> [WORK REQUEST] An exact transcription of all the entries below is required.

□ □ □ □ □ □ □

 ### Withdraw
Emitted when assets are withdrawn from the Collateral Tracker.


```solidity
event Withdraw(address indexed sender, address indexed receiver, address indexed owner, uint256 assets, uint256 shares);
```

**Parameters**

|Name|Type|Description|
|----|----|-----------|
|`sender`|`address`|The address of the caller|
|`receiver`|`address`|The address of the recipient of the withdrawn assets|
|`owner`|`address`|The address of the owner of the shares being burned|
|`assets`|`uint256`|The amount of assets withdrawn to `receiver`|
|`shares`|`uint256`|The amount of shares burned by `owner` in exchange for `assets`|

□ □ □ □ □ □ □

> [ANSWER BELOW]
 ### Withdraw
Emitted when assets are withdrawn from the Collateral Tracker.


```solidity
event Withdraw(address indexed sender, address indexed receiver, address indexed owner, uint256 assets, uint256 shares);
```

**Parameters**

|Name|Type|Description|
|----|----|-----------|
|`sender`|`address`|The address of the caller|
|`receiver`|`address`|The address of the recipient of the withdrawn assets|
|`owner`|`address`|The address of the owner of the shares being burned|
|`assets`|`uint256`|The amount of assets withdrawn to `receiver`|
|`shares`|`uint256`|The amount of shares burned by `owner` in exchange for `assets`|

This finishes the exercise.